As @Ecnerwal noted, there's always going to be a noticeable transition between smooth and orange peel (or any other texture).
Trim or a strategic corner would hide the change.
But if you had to try without the above, then sand down the texture adjacent to the transition. (About 18" would give you a good runway; you might be able to get away with a little less if your sanding hand gets tired.) It wouldn't hurt, actually, to lightly sand the entire wall, as that'll take down high spots that'll wreak havoc with your smoothing efforts.
Smooth with mud, keeping in mind that you can take fresh mud off the textured part easily with a slightly damp sponge as you work on it.
Use topping mud for the top couple of coats so you can sand more easily than if you used all purpose or (heaven forefend!) setting compound (which sands extremely poorly). (Around here, topping mud only comes in big boxes and you'll probably cringe at the waste. Don't. Focus on how much easier the sanding will be.)
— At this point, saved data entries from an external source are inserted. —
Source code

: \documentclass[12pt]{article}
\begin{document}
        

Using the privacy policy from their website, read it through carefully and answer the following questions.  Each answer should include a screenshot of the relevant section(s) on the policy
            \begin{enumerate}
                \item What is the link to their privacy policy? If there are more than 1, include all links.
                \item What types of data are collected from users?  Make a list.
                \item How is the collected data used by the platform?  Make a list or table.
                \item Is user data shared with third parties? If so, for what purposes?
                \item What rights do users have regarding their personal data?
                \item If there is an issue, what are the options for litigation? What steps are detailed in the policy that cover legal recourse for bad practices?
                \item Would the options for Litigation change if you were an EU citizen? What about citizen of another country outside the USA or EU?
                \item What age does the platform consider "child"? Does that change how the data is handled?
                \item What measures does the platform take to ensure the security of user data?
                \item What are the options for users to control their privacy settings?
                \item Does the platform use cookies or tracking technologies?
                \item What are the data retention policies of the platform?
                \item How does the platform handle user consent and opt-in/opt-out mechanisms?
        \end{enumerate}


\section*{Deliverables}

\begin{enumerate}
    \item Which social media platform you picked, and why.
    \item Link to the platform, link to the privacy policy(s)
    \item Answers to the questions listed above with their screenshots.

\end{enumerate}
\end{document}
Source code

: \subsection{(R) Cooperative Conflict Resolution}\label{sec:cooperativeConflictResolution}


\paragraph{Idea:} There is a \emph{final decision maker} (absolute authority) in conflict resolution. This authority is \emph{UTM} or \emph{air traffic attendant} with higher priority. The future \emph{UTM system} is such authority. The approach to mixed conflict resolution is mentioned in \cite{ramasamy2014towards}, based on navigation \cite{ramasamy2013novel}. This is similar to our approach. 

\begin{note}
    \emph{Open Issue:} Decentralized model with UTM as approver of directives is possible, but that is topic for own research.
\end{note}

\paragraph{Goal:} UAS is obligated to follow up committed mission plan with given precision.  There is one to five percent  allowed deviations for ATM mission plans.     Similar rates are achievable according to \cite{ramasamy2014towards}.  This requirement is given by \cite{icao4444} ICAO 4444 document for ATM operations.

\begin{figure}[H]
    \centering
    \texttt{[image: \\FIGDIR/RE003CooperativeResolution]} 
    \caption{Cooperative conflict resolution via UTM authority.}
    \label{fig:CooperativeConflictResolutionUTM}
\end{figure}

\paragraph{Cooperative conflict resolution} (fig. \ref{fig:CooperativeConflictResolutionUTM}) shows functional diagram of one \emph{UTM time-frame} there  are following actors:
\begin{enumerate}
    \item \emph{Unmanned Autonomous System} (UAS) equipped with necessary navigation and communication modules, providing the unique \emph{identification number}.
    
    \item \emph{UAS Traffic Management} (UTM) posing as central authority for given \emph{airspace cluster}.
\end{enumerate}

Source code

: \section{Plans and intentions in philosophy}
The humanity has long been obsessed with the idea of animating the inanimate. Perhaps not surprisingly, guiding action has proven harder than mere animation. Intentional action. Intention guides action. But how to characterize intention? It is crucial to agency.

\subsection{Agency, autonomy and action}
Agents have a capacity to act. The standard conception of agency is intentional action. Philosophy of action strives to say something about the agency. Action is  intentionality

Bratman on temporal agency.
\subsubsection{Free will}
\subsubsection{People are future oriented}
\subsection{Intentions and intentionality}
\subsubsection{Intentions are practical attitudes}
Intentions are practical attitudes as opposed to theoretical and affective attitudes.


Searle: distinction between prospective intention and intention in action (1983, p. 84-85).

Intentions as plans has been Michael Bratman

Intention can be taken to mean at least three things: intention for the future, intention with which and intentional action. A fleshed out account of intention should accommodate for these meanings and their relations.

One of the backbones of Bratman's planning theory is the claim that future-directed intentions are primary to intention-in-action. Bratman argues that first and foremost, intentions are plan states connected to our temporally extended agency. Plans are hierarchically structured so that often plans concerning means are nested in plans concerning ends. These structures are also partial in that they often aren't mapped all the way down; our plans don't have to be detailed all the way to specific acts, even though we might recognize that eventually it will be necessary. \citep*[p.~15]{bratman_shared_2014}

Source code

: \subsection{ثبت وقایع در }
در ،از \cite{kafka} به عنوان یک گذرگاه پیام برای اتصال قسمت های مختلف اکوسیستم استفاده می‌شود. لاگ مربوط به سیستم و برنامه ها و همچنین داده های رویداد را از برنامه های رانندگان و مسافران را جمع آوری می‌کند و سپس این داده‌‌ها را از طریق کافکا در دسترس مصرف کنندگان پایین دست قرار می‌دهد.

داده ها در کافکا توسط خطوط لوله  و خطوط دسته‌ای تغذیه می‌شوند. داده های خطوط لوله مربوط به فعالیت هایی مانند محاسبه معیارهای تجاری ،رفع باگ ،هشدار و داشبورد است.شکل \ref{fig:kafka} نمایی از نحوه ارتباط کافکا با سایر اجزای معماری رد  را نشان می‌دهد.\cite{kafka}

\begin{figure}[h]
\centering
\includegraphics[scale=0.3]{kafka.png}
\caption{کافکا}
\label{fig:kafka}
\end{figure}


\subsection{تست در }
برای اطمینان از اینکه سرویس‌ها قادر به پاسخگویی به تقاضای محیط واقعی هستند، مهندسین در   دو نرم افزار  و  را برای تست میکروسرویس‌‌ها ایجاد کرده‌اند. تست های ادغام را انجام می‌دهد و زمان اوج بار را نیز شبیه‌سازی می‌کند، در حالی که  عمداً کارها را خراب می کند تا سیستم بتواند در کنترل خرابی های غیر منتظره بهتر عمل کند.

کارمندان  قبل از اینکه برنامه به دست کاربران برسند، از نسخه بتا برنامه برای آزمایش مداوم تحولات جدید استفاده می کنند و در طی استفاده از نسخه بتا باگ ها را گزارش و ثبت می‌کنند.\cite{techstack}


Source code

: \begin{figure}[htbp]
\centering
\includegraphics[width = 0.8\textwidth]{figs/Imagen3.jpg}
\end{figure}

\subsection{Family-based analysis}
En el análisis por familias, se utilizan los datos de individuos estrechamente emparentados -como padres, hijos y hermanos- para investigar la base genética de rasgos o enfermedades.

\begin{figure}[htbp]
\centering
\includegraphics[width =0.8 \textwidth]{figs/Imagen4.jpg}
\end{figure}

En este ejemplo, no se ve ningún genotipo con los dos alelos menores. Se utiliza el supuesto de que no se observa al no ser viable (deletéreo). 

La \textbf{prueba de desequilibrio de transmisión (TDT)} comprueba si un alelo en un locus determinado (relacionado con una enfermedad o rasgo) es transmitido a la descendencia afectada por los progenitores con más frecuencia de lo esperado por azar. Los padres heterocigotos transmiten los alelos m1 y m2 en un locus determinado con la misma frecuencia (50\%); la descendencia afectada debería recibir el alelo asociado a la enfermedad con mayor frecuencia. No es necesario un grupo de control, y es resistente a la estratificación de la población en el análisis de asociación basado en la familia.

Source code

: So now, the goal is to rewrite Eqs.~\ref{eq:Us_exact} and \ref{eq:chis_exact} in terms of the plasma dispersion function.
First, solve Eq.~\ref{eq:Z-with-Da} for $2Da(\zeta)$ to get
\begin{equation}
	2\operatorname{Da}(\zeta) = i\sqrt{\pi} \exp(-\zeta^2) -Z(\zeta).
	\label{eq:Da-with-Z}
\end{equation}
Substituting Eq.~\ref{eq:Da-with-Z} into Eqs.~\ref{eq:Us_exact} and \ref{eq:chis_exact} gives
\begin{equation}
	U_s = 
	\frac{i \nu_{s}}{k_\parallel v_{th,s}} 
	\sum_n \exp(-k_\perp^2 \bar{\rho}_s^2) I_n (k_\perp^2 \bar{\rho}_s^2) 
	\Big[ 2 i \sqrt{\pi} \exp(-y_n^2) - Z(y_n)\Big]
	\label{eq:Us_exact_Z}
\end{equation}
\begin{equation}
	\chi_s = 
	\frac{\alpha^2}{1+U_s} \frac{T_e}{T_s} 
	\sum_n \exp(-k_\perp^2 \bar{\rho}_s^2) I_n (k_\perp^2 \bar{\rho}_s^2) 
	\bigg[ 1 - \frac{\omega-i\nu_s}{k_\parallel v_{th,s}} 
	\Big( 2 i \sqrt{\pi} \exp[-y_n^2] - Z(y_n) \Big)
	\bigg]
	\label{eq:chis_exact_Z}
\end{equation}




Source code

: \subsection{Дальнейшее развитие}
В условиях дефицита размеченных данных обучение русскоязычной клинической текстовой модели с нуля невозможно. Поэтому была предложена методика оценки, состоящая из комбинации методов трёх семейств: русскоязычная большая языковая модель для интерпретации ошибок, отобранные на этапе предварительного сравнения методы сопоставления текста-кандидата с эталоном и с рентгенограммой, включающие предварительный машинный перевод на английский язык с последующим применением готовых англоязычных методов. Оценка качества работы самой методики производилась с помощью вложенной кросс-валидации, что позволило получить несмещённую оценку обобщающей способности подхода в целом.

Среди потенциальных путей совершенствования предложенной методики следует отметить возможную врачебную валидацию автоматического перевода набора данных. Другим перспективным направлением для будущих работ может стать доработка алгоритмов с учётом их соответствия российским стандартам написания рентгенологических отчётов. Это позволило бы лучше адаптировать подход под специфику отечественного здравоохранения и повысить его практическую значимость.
Top tip, get a variable speed random orbit sander with a dust port you can put a vacuum on. Run the sander on low. Use the right filter in the vacuum to prevent killing it with drywall dust. Your house will still be full of dust, but slightly less so. The next level up would be enclosing the work area entirely in a plastic bubble, which would really help. (But still do the vacuum.) Wear a good n95 or better mask.